Justamente por seu movimento de constituição espontâneo e seu formato horizontalizado – não piramidal -, a organização em rede tem lacunas e suscita uma série de questionamentos. Sabemos de fato operar em rede?
As questões começam a surgir no momento da “adesão”. A entrada na rede sem uma análise do espaço e seu sentido pode despolitizá-la. É preciso refletir a partir de alguns questionamentos: que sentido tem a rede? Que energia despendemos para que esta rede esteja articulada? Como trabalhamos para alimentá-la?
Uma rede não é uma associação, é um espaço por onde se transita, emitindo, recebendo informações ou fazendo-as circular. Um espaço de troca e construção coletiva. Portanto, não existe na rede um centro, que emana ordens. Existe – e é necessária – uma coordenação que sinalize para prioridades, fomente a ação articulada, dê conta da intensa dinâmica da rede para motivar os pontos a se engajarem na rede.
A rede não existe por si só. Ela é um espaço formado por cada um de seus membros e se não houver energia, sentido e alimentação com participação efetiva, a rede perde seu propósito. Eis a dificuldade de operar na horizontalidade.
A professora e pesquisadora Ilse Scherer-Warren, em seu artigo “Redes e Sociedade Civil Global” *1 , afirma que, no pensamento científico, os estudos das ações coletivas na perspectiva de redes ora as tratam como um elemento da sociedade da informação que, em si, estrutura-se cada vez mais sob a forma de redes, ora como uma metodologia adequada para investigar estas ações na sociedade complexa, ou ainda como uma nova forma de relações/articulações dos movimentos no mundo globalizado, cujas características demandam novas formas de entendimento.
Para a pesquisadora, a rede como estratégia pode ser usada tanto como meio libertário quanto totalitário. “A rede em si não é virtuosa.
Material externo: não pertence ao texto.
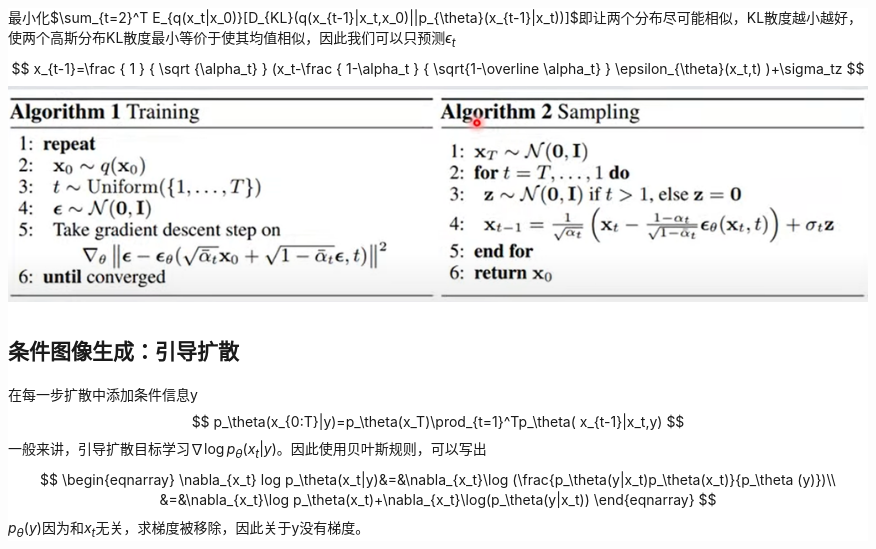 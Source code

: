 
最小化$\sum_{t=2}^T E_{q(x_t|x_0)}[D_{KL}(q(x_{t-1}|x_t,x_0)||p_{\theta}(x_{t-1}|x_t))]$即让两个分布尽可能相似，KL散度越小越好，使两个高斯分布KL散度最小等价于使其均值相似，因此我们可以只预测$\epsilon_t$
$$
x_{t-1}=\frac
{
	1
}
{
	\sqrt {\alpha_t}
}
(x_t-\frac
		{
			1-\alpha_t
		}
		{
			\sqrt{1-\overline \alpha_t}
		}
		\epsilon_{\theta}(x_t,t)
	)+\sigma_tz
$$
![image-20230429013317985](./%E6%89%A9%E6%95%A3%E6%A8%A1%E5%9E%8B.assets/image-20230429013317985.png)



## 条件图像生成：引导扩散

在每一步扩散中添加条件信息y
$$
p_\theta(x_{0:T}|y)=p_\theta(x_T)\prod_{t=1}^Tp_\theta( x_{t-1}|x_t,y)
$$
一般来讲，引导扩散目标学习$\nabla \log p_\theta(x_t|y)$。因此使用贝叶斯规则，可以写出
$$
\begin{eqnarray}
\nabla_{x_t} log p_\theta(x_t|y)&=&\nabla_{x_t}\log (\frac{p_\theta(y|x_t)p_\theta(x_t)}{p_\theta (y)})\\
&=&\nabla_{x_t}\log p_\theta(x_t)+\nabla_{x_t}\log(p_\theta(y|x_t))
\end{eqnarray}
$$
$p_\theta(y)$因为和$x_t$无关，求梯度被移除，因此关于y没有梯度。
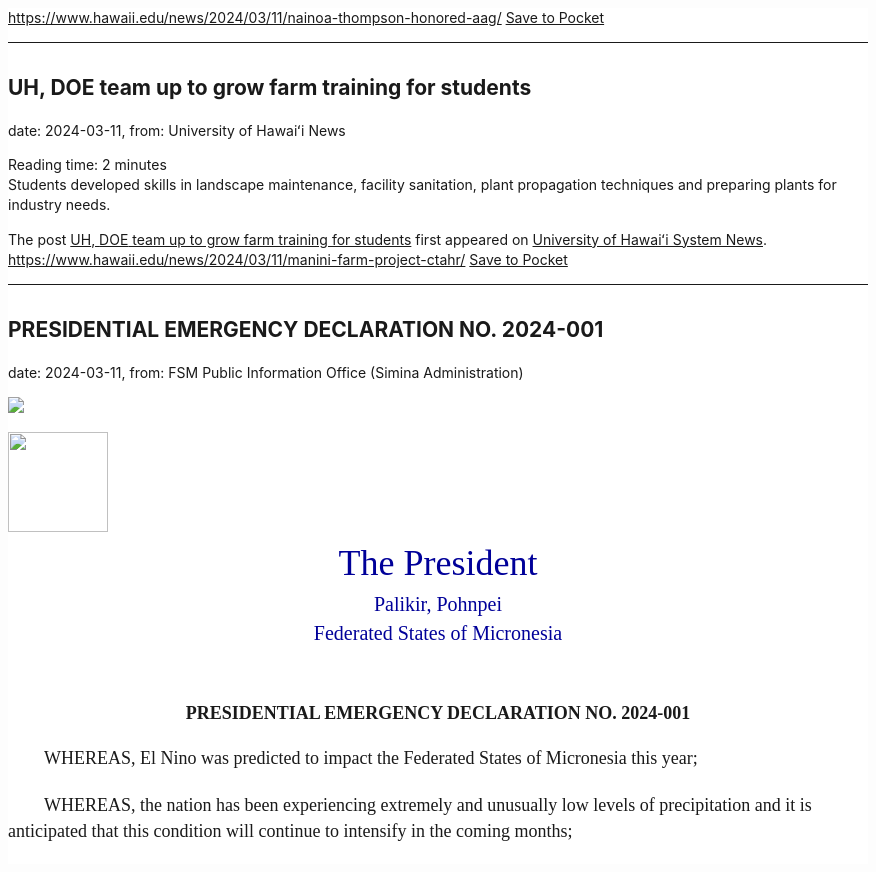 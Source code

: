 <span class="feed-item-link">
<a href="https://www.hawaii.edu/news/2024/03/11/nainoa-thompson-honored-aag/">https://www.hawaii.edu/news/2024/03/11/nainoa-thompson-honored-aag/</a> <a href="https://getpocket.com/save" class="pocket-btn" data-lang="en" data-save-url="https://www.hawaii.edu/news/2024/03/11/nainoa-thompson-honored-aag/">Save to Pocket</a>
</span>

---

## UH, DOE team up to grow farm training for students

date: 2024-03-11, from: University of Hawaiʻi News

<p><span class="rt-reading-time" style="display: block;"><span class="rt-label rt-prefix">Reading time: </span> <span class="rt-time">2</span> <span class="rt-label rt-postfix">minutes</span></span> Students developed skills in landscape maintenance, facility sanitation, plant propagation techniques and preparing plants for industry needs.</p>
The post <a href="https://www.hawaii.edu/news/2024/03/11/manini-farm-project-ctahr/"><abbr>UH</abbr>, <abbr>DOE</abbr> team up to grow farm training for students</a> first appeared on <a href="https://www.hawaii.edu/news">University of Hawaiʻi System News</a>.

<span class="feed-item-link">
<a href="https://www.hawaii.edu/news/2024/03/11/manini-farm-project-ctahr/">https://www.hawaii.edu/news/2024/03/11/manini-farm-project-ctahr/</a> <a href="https://getpocket.com/save" class="pocket-btn" data-lang="en" data-save-url="https://www.hawaii.edu/news/2024/03/11/manini-farm-project-ctahr/">Save to Pocket</a>
</span>

---

## PRESIDENTIAL EMERGENCY DECLARATION NO. 2024-001

date: 2024-03-11, from: FSM Public Information Office (Simina Administration)

<p><img src="https://gov.fm/images/2024/pres_seal3.png" /></p><div class="container">
	<div class="column">
		<img alt="" src="https://gov.fm/images/2024/FSM_Seal3.png" style="width: 100px; height: 100px; text-align: left;" /></div>
	<div class="column" style="text-align:center;" valign="middle">
		<span style="color:#000099;"><span style="font-size:18px;"><span style="font-family:Monotype Corsiva;"><span style="font-size:36px;">The President</span><br />
		<span style="font-size:20px;">Palikir, Pohnpei<br />
		Federated States of Micronesia</span></span></span></span></div>
	<div class="column">
		&nbsp;</div>
</div>
<h2 style="text-align: center;">
	<span style="font-size:18px;"><span style="font-family:times new roman,times,serif;">PRESIDENTIAL EMERGENCY DECLARATION NO. 2024-001</span></span></h2>
<div>
	<span style="font-size:18px;"><span style="font-family:times new roman,times,serif;">&nbsp;&nbsp;&nbsp;&nbsp;&nbsp;&nbsp;&nbsp;&nbsp;WHEREAS, El Nino was predicted to impact the Federated States of Micronesia this year;</span></span></div>
<div>
	&nbsp;</div>
<div>
	<span style="font-size:18px;"><span style="font-family:times new roman,times,serif;">&nbsp;&nbsp;&nbsp;&nbsp;&nbsp;&nbsp;&nbsp;&nbsp;WHEREAS, the nation has been experiencing extremely and unusually low levels of precipitation and it is anticipated that this condition will continue to intensify in the coming months;</span></span></div>
<div>
	&nbsp;</div>
<div>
Uma rede de movimento libertário se distingue de uma rede terrorista por sua morfologia, seu simbolismo e pelo tipo de empoderamento que pratica e almeja” *2 , afirma a professora em seu artigo.
Além de não existir por si só, a rede e sua identidade, seu papel são elementos a serem construídos por todos aqueles/as que estão a ela articulados e constantemente revisados, reconstruídos e reavaliados, pois o dinamismo é o que move a rede. A comunicação exerce, portanto, um papel fundamental na articulação das redes, principalmente daquelas cujo objetivo é influenciar as políticas públicas. Funciona fortalecendo vínculos para a disputa do espaço público e afirmação da identidade da rede.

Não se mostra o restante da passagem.